Article 18 of the Tax Treaty deals with cross-border pension contributions and is generally intended to remove barriers to the flow of personal services (i.e., employees) that could otherwise result from differences in the US and UK laws regarding the deductibility of pension contributions. This is the first US tax treaty to allow US citizens residing in another country to deduct, for US tax purposes, contributions made to a foreign pension plan.

US Citizens Residing in the UK and Participating in a UK Pension Plan. The Tax Treaty allows US citizens resident in the UK to deduct, for US tax purposes, contributions to a pension plan established in the U.K. This deduction is only available while the US citizen continues to reside in the UK. The US citizen’s deduction is limited to the lesser of (1) the amount deductible in the UK for contributions and benefits under a UK-established pension scheme and (2) the amount that would be deductible in the US for contributions and benefits to a generally “corresponding pension scheme” established in the US. In addition, US citizens will not be taxed by the US as the pension benefit accrues, provided the UK-established pension scheme is a generally “corresponding pension scheme” (as described below).

Corresponding Pension Schemes.
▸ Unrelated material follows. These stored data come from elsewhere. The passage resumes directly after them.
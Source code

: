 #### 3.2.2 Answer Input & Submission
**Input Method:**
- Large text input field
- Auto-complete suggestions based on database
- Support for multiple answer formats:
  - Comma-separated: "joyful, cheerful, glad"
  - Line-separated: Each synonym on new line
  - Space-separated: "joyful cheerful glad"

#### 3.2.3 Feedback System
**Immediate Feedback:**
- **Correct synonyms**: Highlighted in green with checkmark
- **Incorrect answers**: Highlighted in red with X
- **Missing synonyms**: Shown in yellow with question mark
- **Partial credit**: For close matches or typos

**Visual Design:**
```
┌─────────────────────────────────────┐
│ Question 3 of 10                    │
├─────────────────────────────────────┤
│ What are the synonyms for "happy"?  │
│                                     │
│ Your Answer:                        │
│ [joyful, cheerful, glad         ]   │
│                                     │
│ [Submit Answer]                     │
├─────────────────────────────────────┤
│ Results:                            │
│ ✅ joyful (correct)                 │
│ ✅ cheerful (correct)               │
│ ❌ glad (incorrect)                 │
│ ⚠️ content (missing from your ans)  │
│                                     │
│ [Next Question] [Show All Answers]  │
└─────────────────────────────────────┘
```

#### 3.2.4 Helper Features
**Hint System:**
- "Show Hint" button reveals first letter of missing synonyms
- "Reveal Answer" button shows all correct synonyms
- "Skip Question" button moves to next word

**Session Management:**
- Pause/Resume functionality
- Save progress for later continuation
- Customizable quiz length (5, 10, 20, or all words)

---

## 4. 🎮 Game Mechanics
The Notes to the Tax Treaty state that “corresponding pension schemes” include:

In the UK: (1) Approved employment-related retirement benefit schemes (for purposes of Chapter 1 of Part XIV of the Income and Corporation Taxes Act of 1988) and (2) Personal pension schemes approved under Chapter IV of Part XIV of such Act).

In the US: (1) Qualified plans under IRC § 401(a), e.g., 401(k) plans, (2) Individual Retirement Accounts (including traditional, SEP and Roth IRAs) and (3) Qualified plans under IRC § 403(a) and (b).
« Last Edit: February 07, 2012, 12:26:58 AM by Barcrest »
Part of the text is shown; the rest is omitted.